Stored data
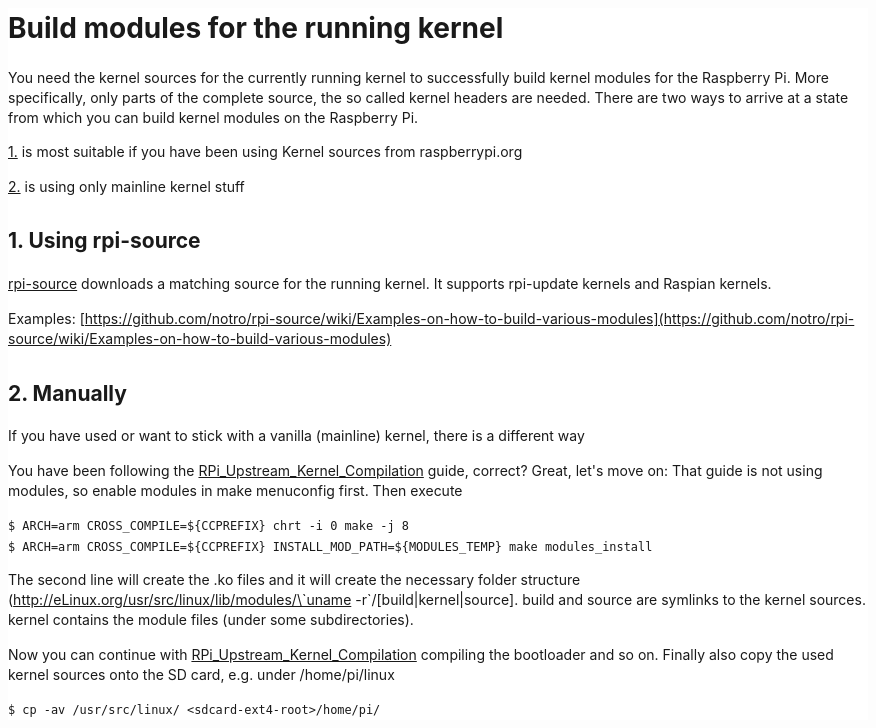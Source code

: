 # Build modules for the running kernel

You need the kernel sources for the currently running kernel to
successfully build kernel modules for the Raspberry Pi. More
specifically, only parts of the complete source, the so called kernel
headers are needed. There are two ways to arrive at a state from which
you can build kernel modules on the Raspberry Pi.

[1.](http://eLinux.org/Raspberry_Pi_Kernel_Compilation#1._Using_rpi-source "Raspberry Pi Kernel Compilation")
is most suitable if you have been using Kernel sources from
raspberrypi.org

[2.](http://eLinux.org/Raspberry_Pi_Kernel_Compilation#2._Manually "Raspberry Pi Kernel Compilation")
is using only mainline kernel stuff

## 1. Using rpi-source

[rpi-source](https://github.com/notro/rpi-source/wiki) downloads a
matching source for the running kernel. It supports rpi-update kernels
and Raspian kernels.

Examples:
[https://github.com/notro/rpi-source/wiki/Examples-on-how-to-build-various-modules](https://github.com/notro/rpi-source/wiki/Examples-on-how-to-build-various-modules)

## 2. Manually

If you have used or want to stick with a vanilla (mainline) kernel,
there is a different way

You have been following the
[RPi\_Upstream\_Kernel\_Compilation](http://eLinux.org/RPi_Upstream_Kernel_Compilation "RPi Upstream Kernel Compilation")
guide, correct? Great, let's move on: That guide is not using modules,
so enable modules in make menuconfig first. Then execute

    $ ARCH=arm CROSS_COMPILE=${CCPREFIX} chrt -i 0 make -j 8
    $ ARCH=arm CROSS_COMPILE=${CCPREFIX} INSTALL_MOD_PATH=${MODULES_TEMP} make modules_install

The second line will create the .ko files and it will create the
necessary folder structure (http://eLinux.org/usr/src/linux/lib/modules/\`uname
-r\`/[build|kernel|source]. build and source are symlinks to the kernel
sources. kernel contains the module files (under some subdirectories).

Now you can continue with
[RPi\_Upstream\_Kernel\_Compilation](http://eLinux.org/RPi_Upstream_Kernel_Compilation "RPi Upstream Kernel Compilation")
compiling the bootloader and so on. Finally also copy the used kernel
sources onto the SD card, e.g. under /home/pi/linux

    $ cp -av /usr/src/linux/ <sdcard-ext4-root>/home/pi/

Directions for this task
With no other words, report how many lines in the entries hold the string "https".

Expected answer
2